Working with our hands

Who doesn't love a weekend that involves a visit from your dad, home repair, pancake breakfasts and a nap on the lawn?  That pretty much sums up the last couple days at our house.  My dad came out on Saturday to bring out the wooden rabbit hutch he had built for my bunny, who had been living in a tiny cage in my house for waaay too long.  After a trip to the Farm King, where we ran into my cousin, (who goes to school at the university out here) my dad fixed the broken kitchen light and replaced the outdated shades on the ceiling fan.  He also cleaned the filter to my furnace, ripped up the last fragment of shag carpet in the house and showed me a faster way to pull out those pesky carpet staples.

On Sunday morning, my dad and I watched some Sheep TV from the adirondack chairs under the ginkgo tree while my dad sipped his morning coffee and I ate some chocolate chip cookies my mom sent with my dad.  Joey was working at the fire department's fundraiser breakfast so we met him up at the American Legion to enjoy some hot pancakes.  Then we rolled down the windows in my car and went for a Sunday drive down gravel roads and out to the lake that supplies our city water.  My dad left for home after he and Joey rigged up an interesting way to move a tractor that doesn't run into our garage using some chains, a wooden plank, and the John Deere A.

When I was little, I thought my dad could build anything and fix anything.  And I still think so, today.  It was great to spend time by his side this weekend, working together to figure out what was wrong with the wiring for the hallway lights, fixing the kitchen light and taking apart the dryer to find out why it wasn't working.  My sister and I were raised to run steam engines, picked up from school in a Model-T Ford, and carried our own packs on Boundary Water canoe trips.  My dad has always treated us as if we are capable of doing anything, even activities and hobbies that are often considered "boy" things.  And now that I am a homeowner, I am so excited that I can share my new interest in home repair and maintenance with my dad.  Before, I never really thought about how lights were wired or the insides of my furnace or dryer.  I am really excited to be working on my own house, and proud of the fact that I own my own home.  I am happy to learn from my dad and I hope that he is proud of the work that I am doing.  I can't wait until we can work together again.

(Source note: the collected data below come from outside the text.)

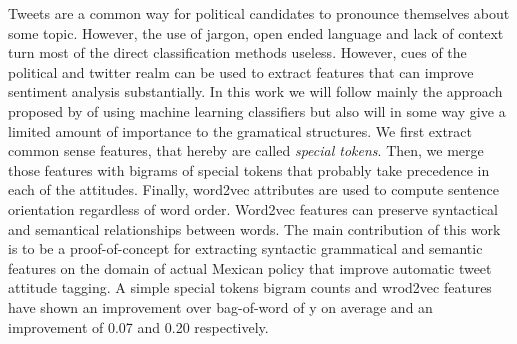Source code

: Tweets are a common way for political candidates to pronounce themselves about some topic. However, the use of jargon, open ended language and lack of context turn most of the direct classification methods useless. However, cues of the political and twitter realm can be used to extract features that can improve sentiment analysis substantially. In this work we will follow mainly the approach proposed by \parencite{2002a} of using machine learning classifiers but also will in some way give a limited amount of importance to the gramatical structures. We first extract common sense features, that hereby are called \emph{special tokens}. Then, we merge those features with bigrams of special tokens that probably take precedence in each of the attitudes. Finally, word2vec attributes are used to compute sentence orientation regardless of word order. Word2vec features can preserve syntactical and semantical relationships between words. The main contribution of this work is to be a proof-of-concept for extracting syntactic grammatical and semantic features on the domain of actual Mexican policy that improve automatic tweet attitude tagging. A simple special tokens bigram counts and wrod2vec features have shown an improvement over bag-of-word of y on average and an improvement of 0.07 and 0.20 respectively.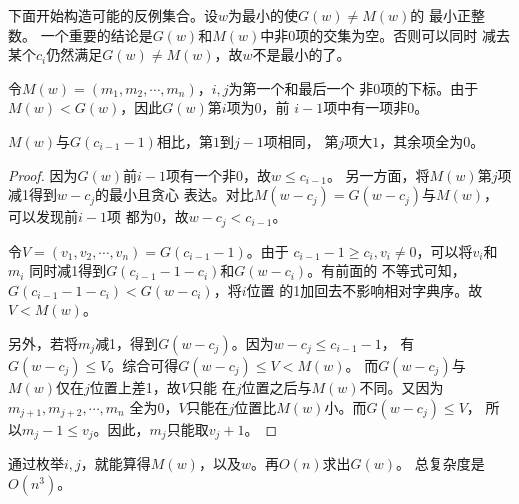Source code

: \begin{sol}
	下面开始构造可能的反例集合。设$w$为最小的使$G(w) \not = M(w)$的
	最小正整数。
	一个重要的结论是$G(w)$和$M(w)$中非0项的交集为空。否则可以同时
	减去某个$c_i$仍然满足$G(w) \not = M(w)$，故$w$不是最小的了。
	\par
	令$M(w) = (m_1, m_2, \cdots, m_n)$，$i,j$为第一个和最后一个
	非0项的下标。由于$M(w) < G(w)$，因此$G(w)$第$i$项为0，前
	$i-1$项中有一项非0。
	\begin{theorem}
		$M(w)$与$G(c_{i-1}-1)$相比，第$1$到$j-1$项相同，
		第$j$项大$1$，其余项全为0。
	\end{theorem}
	\begin{proof}
		因为$G(w)$前$i-1$项有一个非0，故$w \le c_{i-1}$。
		另一方面，将$M(w)$第$j$项减1得到$w-c_j$的最小且贪心
		表达。对比$M(w-c_j)=G(w-c_j)$与$M(w)$，可以发现前$i-1$项
		都为0，故$w-c_j < c_{i-1}$。
		\par
		令$V = (v_1, v_2, \cdots, v_n) = G(c_{i-1}-1)$。由于
		$c_{i-1} - 1 \ge c_i, v_i \not = 0$，可以将$v_i$和$m_i$
		同时减1得到$G(c_{i-1}-1-c_i)$和$G(w-c_i)$。有前面的
		不等式可知，$G(c_{i-1}-1-c_i) < G(w-c_i)$，将$i$位置
		的1加回去不影响相对字典序。故$V < M(w)$。\par
		另外，若将$m_j$减1，得到$G(w-c_j)$。因为$w-c_j \le c_{i-1}-1$，
		有$G(w-c_j) \le V$。综合可得$G(w-c_j) \le V < M(w)$。
		而$G(w-c_j)$与$M(w)$仅在$j$位置上差1，故$V$只能
		在$j$位置之后与$M(w)$不同。又因为$m_{j+1},m_{j+2}, \cdots, m_n$
		全为0，$V$只能在$j$位置比$M(w)$小。而$G(w-c_j) \le V$，
		所以$m_j - 1 \le v_j$。因此，$m_j$只能取$v_j+1$。
	\end{proof}
	通过枚举$i,j$，就能算得$M(w)$，以及$w$。再$O(n)$求出$G(w)$。
	总复杂度是$O(n^3)$。
\end{sol}
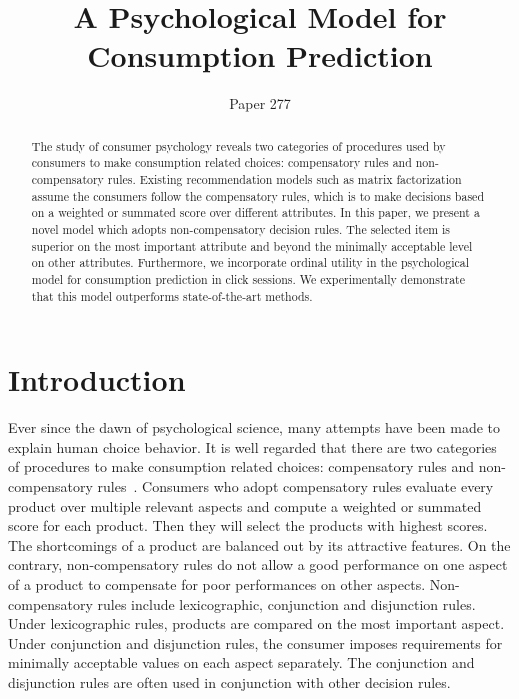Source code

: \documentclass[sigconf]{acmart}
\begin{document}
\title{A Psychological Model for Consumption Prediction}


\author{Paper 277}


\begin{abstract}
The study of consumer psychology reveals two categories of procedures used by consumers to make consumption related choices: compensatory rules and non-compensatory rules. Existing recommendation models such as matrix factorization assume the consumers follow the compensatory rules, which is to make decisions based on a weighted or summated score over different attributes. In this paper, we present a novel model which adopts non-compensatory decision rules. The selected item is superior on the most  important attribute and beyond the minimally acceptable level on other attributes. Furthermore, we incorporate ordinal utility in the psychological model for consumption prediction in click sessions. We experimentally demonstrate that this model outperforms state-of-the-art methods.
\end{abstract}


\maketitle
\section{Introduction}\label{sec:introduction}

Ever since the dawn of psychological science, many attempts have been made to explain human choice behavior. It is well regarded that there are two categories of procedures to make consumption related choices: compensatory rules and non-compensatory rules~\cite{Engel1986Consumer}. Consumers who adopt compensatory rules evaluate every product over multiple relevant aspects and compute a weighted or summated score for each product. Then they will select the products with highest scores. The shortcomings of a product are balanced out by its attractive features. On the contrary, non-compensatory rules do not allow a good performance on one aspect of a product to compensate for poor performances on other aspects. Non-compensatory rules include lexicographic, conjunction and disjunction rules. Under lexicographic rules, products are compared on the most important aspect. Under conjunction  and disjunction rules, the consumer imposes requirements for minimally acceptable values on each aspect separately.  The conjunction and disjunction rules are often used in conjunction with other decision rules.
\end{document}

Dancing with my dad at my wedding


After a weekend of getting work done, Joey and I were ready to relax late Sunday afternoon.  There was a beautiful breeze, all of our animals were happy and fed, and our kitchen light worked again, so we laid a quilt on the lawn under the ginkgo tree and took a nap.  I laid on the quilt, with my head on a pillow, watching the clouds and hoping for rain, and thought about how wonderful it felt to see the sky, and feel the breeze bristle the hair on my arms and the scratchiness of the dry grass on my toes, and listen to the soundtrack of our new life in the country: crickets, birds, roosters, sheep baaas and the occasional cow moo.